*** Record excerpts Section Begins ***

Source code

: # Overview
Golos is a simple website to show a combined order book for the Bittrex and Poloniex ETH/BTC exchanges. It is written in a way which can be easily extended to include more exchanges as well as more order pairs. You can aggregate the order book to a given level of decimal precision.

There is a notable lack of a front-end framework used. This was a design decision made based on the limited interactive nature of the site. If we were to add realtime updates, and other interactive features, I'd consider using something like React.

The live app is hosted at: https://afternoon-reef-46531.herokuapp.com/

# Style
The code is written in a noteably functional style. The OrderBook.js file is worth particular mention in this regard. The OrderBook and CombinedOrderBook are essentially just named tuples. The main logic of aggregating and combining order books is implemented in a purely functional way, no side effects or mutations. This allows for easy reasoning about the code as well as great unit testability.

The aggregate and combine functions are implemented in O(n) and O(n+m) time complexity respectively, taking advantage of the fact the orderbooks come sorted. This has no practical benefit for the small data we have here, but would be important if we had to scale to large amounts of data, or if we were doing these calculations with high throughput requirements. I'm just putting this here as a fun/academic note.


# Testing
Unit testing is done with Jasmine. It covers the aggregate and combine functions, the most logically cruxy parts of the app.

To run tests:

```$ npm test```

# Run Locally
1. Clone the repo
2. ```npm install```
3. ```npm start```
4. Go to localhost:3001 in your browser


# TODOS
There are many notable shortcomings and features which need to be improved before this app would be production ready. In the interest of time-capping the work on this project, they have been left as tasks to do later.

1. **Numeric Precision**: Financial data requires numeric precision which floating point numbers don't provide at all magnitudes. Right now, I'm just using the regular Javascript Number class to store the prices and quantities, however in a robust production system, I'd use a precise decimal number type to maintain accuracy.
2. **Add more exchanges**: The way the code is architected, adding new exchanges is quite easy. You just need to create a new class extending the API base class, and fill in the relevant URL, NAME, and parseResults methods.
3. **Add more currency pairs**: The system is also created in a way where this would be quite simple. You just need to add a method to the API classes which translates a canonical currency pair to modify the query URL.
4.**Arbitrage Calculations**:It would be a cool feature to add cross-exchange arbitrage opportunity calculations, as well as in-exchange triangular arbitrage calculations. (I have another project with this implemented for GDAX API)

*** Record excerpts Section Ends ***

Assigned task:
Repeat only the lines above, from the first line of the entries through the line that contains "Golos is a simple", including both ends.

Answer box:
Source code

: # Overview
Golos is a simple website to show a combined order book for the Bittrex and Poloniex ETH/BTC exchanges. It is written in a way which can be easily extended to include more exchanges as well as more order pairs. You can aggregate the order book to a given level of decimal precision.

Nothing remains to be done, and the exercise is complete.